David passed away on 5 February 1859. He was buried in the Bluff Creek Cemetery in East Feliciana Parish, Louisiana.

After David's death, his three older children, William Chaney, Emily Margaret Chaney (Watson) Whitehead, and Sallie Reeves Chaney Brown, filed a petition as the law required for a final partition of his estate. David must have had a will, for his wife Sarah (Bankston) was noted to have been the administratrix of his estate. If the will mentions why he was writing one, Marbut and Thielbar do not make mention of such, nor could I find a will in the original Louisiana probate records found online on Ancestry.

The original records I did find on Ancestry yielded some information about a debt and the fact Susan was the administratix. I could not find a will, nor could I find the list of minors. I am sure they are there, but it will take some more digging to locate them. (Ancestry does not have the wills indexed well. I had the same struggles with the Probate records in Texas.)

I believe the list of minors as Marbut and Thielbar detail them above is slightly skewed, either by them or in the probate records. The information does not square with the children listed at David's own hand in the family Bible. He lists the third child of Susan and he as George Madison, not Georgiana. Nor does he attach the name Georgiana to Mary's name.

In July of 1855, David's mother, Elizabeth (Ratliff) Chaney, passed away eight months after David's daughter Emily snuck out of her grandmother's house and eloped with Louis Watson.

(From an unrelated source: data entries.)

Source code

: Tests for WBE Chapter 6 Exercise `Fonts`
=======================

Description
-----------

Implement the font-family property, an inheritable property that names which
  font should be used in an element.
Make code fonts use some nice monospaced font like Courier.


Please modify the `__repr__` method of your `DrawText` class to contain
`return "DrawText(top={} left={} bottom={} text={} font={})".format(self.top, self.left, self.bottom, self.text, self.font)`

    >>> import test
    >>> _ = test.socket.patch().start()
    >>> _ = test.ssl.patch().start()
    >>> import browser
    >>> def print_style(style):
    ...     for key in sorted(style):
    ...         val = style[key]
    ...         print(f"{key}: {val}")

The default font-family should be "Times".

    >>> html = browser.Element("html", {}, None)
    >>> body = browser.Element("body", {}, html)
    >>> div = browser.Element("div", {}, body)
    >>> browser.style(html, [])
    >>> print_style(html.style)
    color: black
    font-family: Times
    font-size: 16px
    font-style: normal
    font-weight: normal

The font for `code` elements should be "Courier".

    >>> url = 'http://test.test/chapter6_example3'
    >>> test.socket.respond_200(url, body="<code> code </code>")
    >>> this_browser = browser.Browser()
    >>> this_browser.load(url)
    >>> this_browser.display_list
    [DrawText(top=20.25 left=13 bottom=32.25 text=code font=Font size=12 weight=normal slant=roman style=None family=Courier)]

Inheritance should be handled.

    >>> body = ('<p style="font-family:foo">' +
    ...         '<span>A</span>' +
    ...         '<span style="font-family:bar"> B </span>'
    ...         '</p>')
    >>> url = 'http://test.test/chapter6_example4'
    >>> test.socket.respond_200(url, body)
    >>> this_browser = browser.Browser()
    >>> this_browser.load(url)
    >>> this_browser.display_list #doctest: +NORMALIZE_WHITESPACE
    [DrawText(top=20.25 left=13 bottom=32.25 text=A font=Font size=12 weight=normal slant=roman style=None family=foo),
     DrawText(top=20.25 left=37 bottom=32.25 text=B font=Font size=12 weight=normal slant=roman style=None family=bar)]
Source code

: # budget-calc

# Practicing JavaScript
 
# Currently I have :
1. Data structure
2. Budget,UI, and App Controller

David must have obtained his mother's property and added it to his holdings. It also seems likely that he brought most of her slaves into his household, for the 1850 slave schedule enumerates him with only nine. That same schedule shows Elizabeth (Ratliff) Chaney with 39 slaves. The other slaves may well have gone with some of David's brothers and sisters, although it must also be born in mind that Elizabeth had a number of slaves that were over the age of 50. They may well have passed away about this time, too.

As for David's estate and its value at the time of his death? An inflation calculator shows his total estate of $34,089.33 is worth $1,200,502.99 today.

While Susan herself lived only eight years after David's death (the same number of years he was married to each of his previous wives) and passed away at the age of 49. She was the same age as her husband at his death. Nothing further is known about what took her at such a young age nor where she is buried.

With David's death, his earthly struggles came to an end. The struggle to carve a home and a church from a savage wilderness. The struggle to be a gifted speaker and shepherd to his Baptist flock. The struggle to balance the needs and responsibilities of his ministry with the needs and responsibilities of his family. The struggle against the jaws of death that took two of his wives after only a few years of marriage and took six of his fourteen children before their 10th birthday.

A year after David's death, on 26 January 1861, the state of Louisiana ceded from the United States of America. Three months later, on 12 April 1861, the South Carolina militia opened fire on Fort Sumter near Charleston, South Carolina. The United States Army surrendered the following day.

The Civil War had officially begun, and the children of David Madison Chaney would struggle to survive against a different sort heartache.